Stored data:
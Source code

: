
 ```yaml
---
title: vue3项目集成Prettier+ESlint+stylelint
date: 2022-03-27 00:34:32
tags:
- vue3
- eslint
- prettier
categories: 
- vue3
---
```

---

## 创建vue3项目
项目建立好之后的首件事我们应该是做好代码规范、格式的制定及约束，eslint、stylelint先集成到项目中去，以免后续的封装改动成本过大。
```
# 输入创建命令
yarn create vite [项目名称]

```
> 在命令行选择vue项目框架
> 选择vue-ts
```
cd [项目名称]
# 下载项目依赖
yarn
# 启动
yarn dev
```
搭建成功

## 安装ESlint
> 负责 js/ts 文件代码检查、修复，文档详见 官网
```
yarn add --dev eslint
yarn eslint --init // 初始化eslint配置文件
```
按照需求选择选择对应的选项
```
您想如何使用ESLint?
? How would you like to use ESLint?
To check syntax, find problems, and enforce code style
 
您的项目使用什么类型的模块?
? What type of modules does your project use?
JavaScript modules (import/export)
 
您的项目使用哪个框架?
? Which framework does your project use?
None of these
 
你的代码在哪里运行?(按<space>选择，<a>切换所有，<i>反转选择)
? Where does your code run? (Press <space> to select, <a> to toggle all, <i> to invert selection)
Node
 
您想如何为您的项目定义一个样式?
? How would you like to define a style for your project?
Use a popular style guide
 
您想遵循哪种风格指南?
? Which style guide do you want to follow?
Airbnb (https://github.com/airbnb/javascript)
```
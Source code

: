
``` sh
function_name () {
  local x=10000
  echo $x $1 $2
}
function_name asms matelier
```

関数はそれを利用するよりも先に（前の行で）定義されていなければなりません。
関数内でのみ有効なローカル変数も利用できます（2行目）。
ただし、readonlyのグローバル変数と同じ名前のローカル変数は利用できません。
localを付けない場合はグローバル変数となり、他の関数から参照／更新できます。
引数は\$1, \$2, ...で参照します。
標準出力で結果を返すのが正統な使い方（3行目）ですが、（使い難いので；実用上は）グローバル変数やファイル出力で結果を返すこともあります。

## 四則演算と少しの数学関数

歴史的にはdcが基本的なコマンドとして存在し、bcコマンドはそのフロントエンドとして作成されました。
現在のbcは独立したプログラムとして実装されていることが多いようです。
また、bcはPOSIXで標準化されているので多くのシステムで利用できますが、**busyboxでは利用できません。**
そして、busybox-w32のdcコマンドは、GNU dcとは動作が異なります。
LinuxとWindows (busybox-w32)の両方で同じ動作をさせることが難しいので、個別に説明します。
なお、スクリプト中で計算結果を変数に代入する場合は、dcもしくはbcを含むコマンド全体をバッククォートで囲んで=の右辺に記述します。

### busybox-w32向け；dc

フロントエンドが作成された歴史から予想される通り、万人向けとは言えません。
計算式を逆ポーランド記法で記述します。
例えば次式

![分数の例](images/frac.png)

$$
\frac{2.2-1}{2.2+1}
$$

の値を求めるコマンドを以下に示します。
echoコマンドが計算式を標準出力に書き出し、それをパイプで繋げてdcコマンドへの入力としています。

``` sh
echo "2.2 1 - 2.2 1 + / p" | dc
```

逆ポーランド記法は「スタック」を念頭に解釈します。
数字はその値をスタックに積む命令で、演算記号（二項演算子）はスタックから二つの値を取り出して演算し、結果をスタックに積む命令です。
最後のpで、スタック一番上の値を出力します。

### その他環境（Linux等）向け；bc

EXERCISE — Please go through the entries and show every line with the word "like".

SOLUTION TO THIS EXERCISE —
? How would you like to use ESLint?
? How would you like to define a style for your project?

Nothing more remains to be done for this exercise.